Mais il s'agit d'une illusion qu'il
convient de dénoncer : notre concept de travail n'a pas toujours existé et il n'est pas figé, il
s'enrichit sans cesse de nouvelles dimensions.
Notre concept de travail est ainsi plus ambigu
qu'on ne le croit : il est constitué de plusieurs couches de significations qui se sont sédimentées
au cours de notre histoire, comme le rappelle la sociologue Dominique Méda dans son essai
intitulé Le travail.
Nous projetons souvent sur le passé ou d'autres sociétés notre catégorie
moderne de travail, qui leur est étrangère, en quoi nous sommes victimes d'une illusion
rétrospective ou ethnocentrique.
Les enjeux du travail sont donc déterminés historiquement,
économiquement, socialement et culturellement.
En ce sens, il n'est pas si naturel de travailler...
I) Le travail comme activité de subsistance.

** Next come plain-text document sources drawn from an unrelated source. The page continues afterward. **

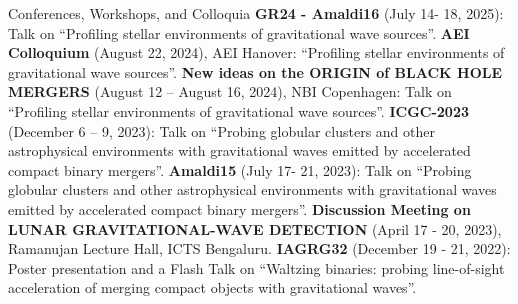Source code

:\begin{rubric}{Conferences, Workshops, and Colloquia}
\entry*[] \textbf{GR24 - Amaldi16} (July 14- 18, 2025): Talk on ``Profiling stellar environments of gravitational wave sources''.
%
\entry*[] \textbf{AEI Colloquium} (August 22, 2024), AEI Hanover: ``Profiling stellar environments of gravitational wave sources''.
%
\entry*[] \textbf{New ideas on the ORIGIN of BLACK HOLE MERGERS} (August 12 – August 16, 2024), NBI Copenhagen: Talk on ``Profiling stellar environments of gravitational wave sources''.
%
\entry*[] \textbf{ICGC-2023} (December 6 – 9, 2023): Talk on ``Probing globular clusters and other astrophysical environments with gravitational waves emitted by accelerated compact binary mergers''.
%
\entry*[] \textbf{Amaldi15} (July 17- 21, 2023): Talk on ``Probing globular clusters and other astrophysical environments with gravitational waves emitted by accelerated compact binary mergers''.
%
\entry*[] \textbf{Discussion Meeting on LUNAR GRAVITATIONAL-WAVE DETECTION} (April 17 - 20, 2023), Ramanujan Lecture Hall, ICTS Bengaluru.
%
\entry*[] \textbf{IAGRG32} (December 19 - 21, 2022): Poster presentation and a Flash Talk on ``Waltzing binaries: probing line-of-sight acceleration of merging compact objects with gravitational waves''.
%

\end{rubric}
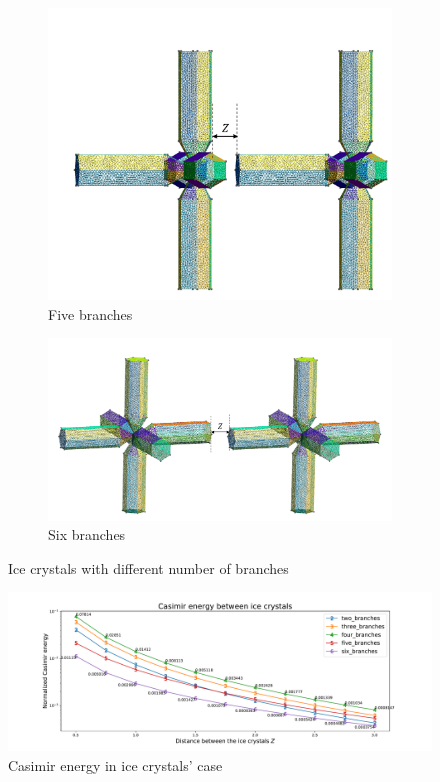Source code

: \begin{figure}[H]
\begin{subfigure}{.5\linewidth}
    \includegraphics[scale = 0.4]{figures/5branches}
    \caption{Five branches}
    \end{subfigure}%
    \begin{subfigure}{.5\linewidth}
    \centering
    \includegraphics[scale = 0.4]{figures/6branches}
    \caption{Six branches}
    \end{subfigure}
    \caption{Ice crystals with different number of branches}
    \end{figure}

    \begin{figure}[H]
        \centering
        \hspace*{-1cm}\includegraphics[scale = 0.5]{figures/CasE_ice_crystals.pdf}
        \caption{Casimir energy in ice crystals' case}
    \end{figure}
    

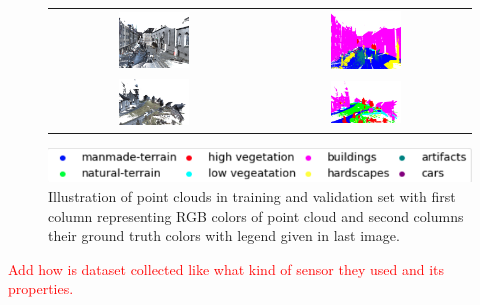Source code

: \begin{figure}
\begin{tabular}{cc}
        \includegraphics[width=0.35\textwidth, height=0.15\textheight]{images/sem3d_data/4.png} & \includegraphics[width=0.35\textwidth, height=0.15\textheight]{images/sem3d_data/4_gt.png}\\
        \includegraphics[width=0.35\textwidth, height=0.15\textheight]{images/sem3d_data/5.png} & \includegraphics[width=0.35\textwidth, height=0.15\textheight]{images/sem3d_data/5_gt.png}\\
    \end{tabular}
    \includegraphics[scale=0.65]{images/legend.png}
    \caption{Illustration of point clouds in training and validation set with first column representing RGB colors of point cloud and second columns their ground truth colors with legend given in last image.}
    \label{fig:sem3d_gt_vis}
\end{figure}
\textcolor{red}{Add how is dataset collected like what kind of sensor they used and its properties.}
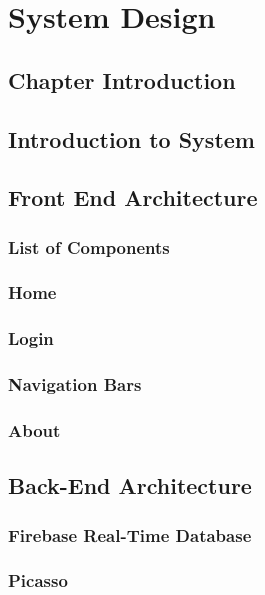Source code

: \chapter{System Design}

\section{Chapter Introduction}

\section{Introduction to System}

\section{Front End Architecture}
\subsection{List of Components}
\subsection{Home}
\subsection{Login}
\subsection{Navigation Bars}
\subsection{About}

\section{Back-End Architecture}
\subsection{Firebase Real-Time Database}
\subsection{Picasso}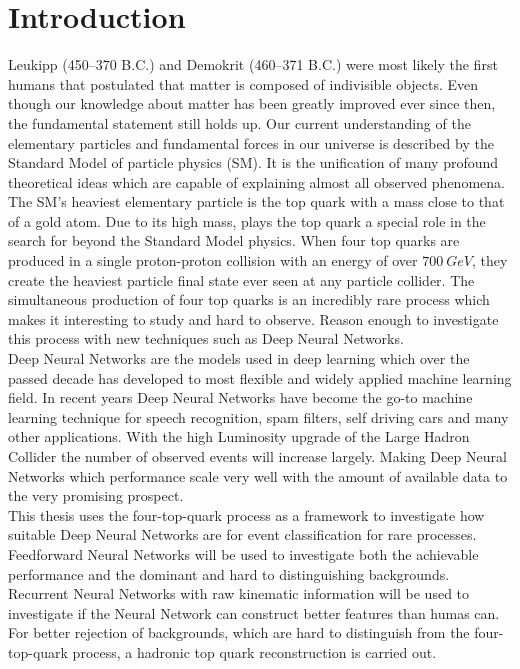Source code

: \chapter{Introduction}
\label{sec:intro}

Leukipp (450–370 B.C.) and Demokrit (460–371 B.C.) were most likely the first humans that postulated that matter is composed of indivisible objects. Even though our knowledge about matter has been greatly improved ever since then, the fundamental statement still holds up. Our current understanding of the elementary particles and fundamental forces in our universe is described by the Standard Model of particle physics (SM). It is the unification of many profound theoretical ideas which are capable of explaining almost all observed phenomena. \\
The SM's heaviest elementary particle is the top quark with a mass close to that of a gold atom. Due to its high mass, plays the top quark a special role in the search for beyond the Standard Model physics. When four top quarks are produced in a single proton-proton collision with an energy of over $\SI{700}{GeV}$, they create the heaviest particle final state ever seen at any particle collider. The simultaneous production of four top quarks is an incredibly rare process which makes it interesting to study and hard to observe. Reason enough to investigate this process with new techniques such as Deep Neural Networks. \\
Deep Neural Networks are the models used in deep learning which over the passed decade has developed to most flexible and widely applied machine learning field. In recent years Deep Neural Networks have become the go-to machine learning technique for speech recognition, spam filters, self driving cars and many other applications. With the high Luminosity upgrade of the Large Hadron Collider the number of observed events will increase largely. Making Deep Neural Networks which performance scale very well with the amount of available data to the very promising prospect. \\
This thesis uses the four-top-quark process as a framework to investigate how suitable Deep Neural Networks are for event classification for rare processes. Feedforward Neural Networks will be used to investigate both the achievable performance and the dominant and hard to distinguishing backgrounds. Recurrent Neural Networks with raw kinematic information will be used to investigate if the Neural Network can construct better features than humas can. For better rejection of backgrounds, which are hard to distinguish from the four-top-quark process, a hadronic top quark reconstruction is carried out. \\
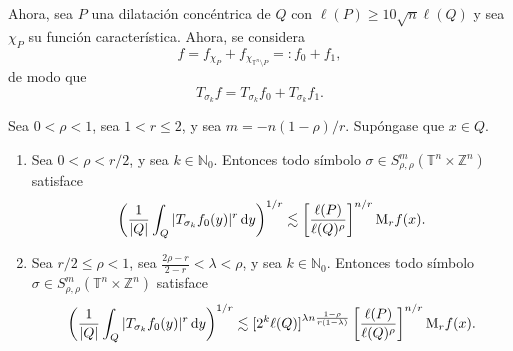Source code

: Ahora, sea $P$ una dilatación concéntrica de $Q$ con $\ell(P)\geq 10\sqrt{n}\ell(Q)$ y sea $\chi_P$ su función característica. Ahora, se considera 
\begin{equation}
	f = f_{\chi_P} + f_{\chi_{\mathbb{T}^n\setminus P}} =: f_0 + f_1,
	\label{eq:decomposition}
\end{equation}
de modo que
\begin{equation*}
	T_{\sigma_k}f = T_{\sigma_k}f_0 + T_{\sigma_k}f_1.
\end{equation*}

\begin{proposition}
	Sea $0<\rho<1$, sea $1<r\leq2$, y sea $m=-n(1-\rho)/r$. Supóngase que $x\in Q$.
	
	\begin{enumerate}
		\item Sea $0<\rho<r/2$, y sea $k\in\mathbb{N}_0$. Entonces todo símbolo $\sigma \in S^m_{\rho,\rho}(\mathbb{T}^n \times \mathbb{Z}^n) $ satisface
		\begin{equation}
			\left( \frac{1}{|Q|}\int_Q |T_{\sigma_k} f_0(y)|^r\mathop{}\!\mathrm{d} y  
			\right)^{1/r} \lesssim \left[ \frac{\ell(P)}{\ell(Q)^\rho} 
			\right]^{n/r} \mathrm{M}_rf(x).
			\label{eq:fo-estimate-rho-less}
		\end{equation}
		\item Sea $r/2\leq \rho <1$, sea $ \frac{2\rho - r}{2-r} < \lambda < \rho$, y sea $k\in\mathbb{N}_0$. Entonces todo símbolo $\sigma \in S^m_{\rho,\rho}(\mathbb{T}^n \times \mathbb{Z}^n) $ satisface
		\begin{equation}
			\left( \frac{1}{|Q|}\int_Q|T_{\sigma_k}f_0(y)|^r \mathop{}\!\mathrm{d} y
			\right)^{1/r} \lesssim [2^k\ell(Q)]^{\lambda n \frac{1-\rho}{r(1-\lambda)}} \left[ \frac{\ell(P)}{\ell(Q)^\rho}
			\right]^{n/r} \mathrm{M}_rf(x).
			\label{eq:f0-estimate-rho-greater}
		\end{equation}
	\end{enumerate}
	
	
	
	
\end{proposition}
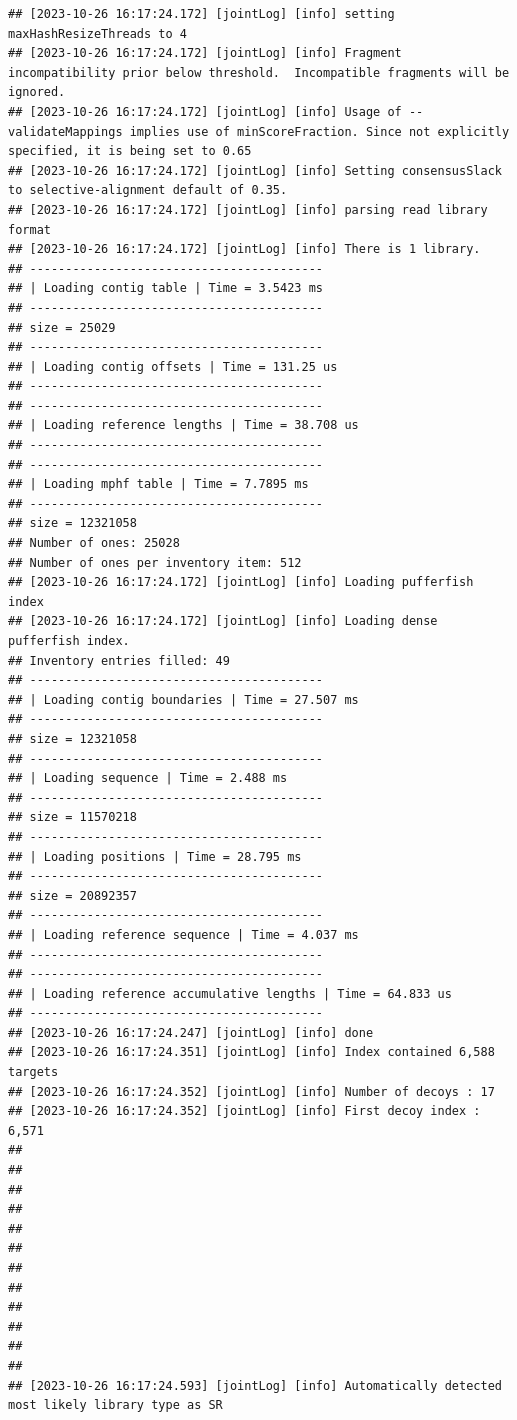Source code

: \documentclass[
]{book}
\begin{document}
\begin{verbatim}
## [2023-10-26 16:17:24.172] [jointLog] [info] setting maxHashResizeThreads to 4
## [2023-10-26 16:17:24.172] [jointLog] [info] Fragment incompatibility prior below threshold.  Incompatible fragments will be ignored.
## [2023-10-26 16:17:24.172] [jointLog] [info] Usage of --validateMappings implies use of minScoreFraction. Since not explicitly specified, it is being set to 0.65
## [2023-10-26 16:17:24.172] [jointLog] [info] Setting consensusSlack to selective-alignment default of 0.35.
## [2023-10-26 16:17:24.172] [jointLog] [info] parsing read library format
## [2023-10-26 16:17:24.172] [jointLog] [info] There is 1 library.
## -----------------------------------------
## | Loading contig table | Time = 3.5423 ms
## -----------------------------------------
## size = 25029
## -----------------------------------------
## | Loading contig offsets | Time = 131.25 us
## -----------------------------------------
## -----------------------------------------
## | Loading reference lengths | Time = 38.708 us
## -----------------------------------------
## -----------------------------------------
## | Loading mphf table | Time = 7.7895 ms
## -----------------------------------------
## size = 12321058
## Number of ones: 25028
## Number of ones per inventory item: 512
## [2023-10-26 16:17:24.172] [jointLog] [info] Loading pufferfish index
## [2023-10-26 16:17:24.172] [jointLog] [info] Loading dense pufferfish index.
## Inventory entries filled: 49
## -----------------------------------------
## | Loading contig boundaries | Time = 27.507 ms
## -----------------------------------------
## size = 12321058
## -----------------------------------------
## | Loading sequence | Time = 2.488 ms
## -----------------------------------------
## size = 11570218
## -----------------------------------------
## | Loading positions | Time = 28.795 ms
## -----------------------------------------
## size = 20892357
## -----------------------------------------
## | Loading reference sequence | Time = 4.037 ms
## -----------------------------------------
## -----------------------------------------
## | Loading reference accumulative lengths | Time = 64.833 us
## -----------------------------------------
## [2023-10-26 16:17:24.247] [jointLog] [info] done
## [2023-10-26 16:17:24.351] [jointLog] [info] Index contained 6,588 targets
## [2023-10-26 16:17:24.352] [jointLog] [info] Number of decoys : 17
## [2023-10-26 16:17:24.352] [jointLog] [info] First decoy index : 6,571 
## 
## 
## 
## 
## 
## 
## 
## 
## 
## 
## 
## 
## [2023-10-26 16:17:24.593] [jointLog] [info] Automatically detected most likely library type as SR

\end{verbatim}
\end{document}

Le travail peut être défini comme un ensemble d'activités qui permettent à l'origine de produire
ou d'obtenir de quoi assurer sa subsistance, il vise à prélever dans la nature de quoi satisfaire
des besoins vitaux.
Dans les sociétés préhistoriques – avant le néolithique – ou les sociétés
premières, on assure sa survie en s'adonnant à des activités de chasse, de pêche et de cueillette
ou de jardinage pour se nourrir mais aussi pour construire des abris ou élaborer des remèdes, par
exemple.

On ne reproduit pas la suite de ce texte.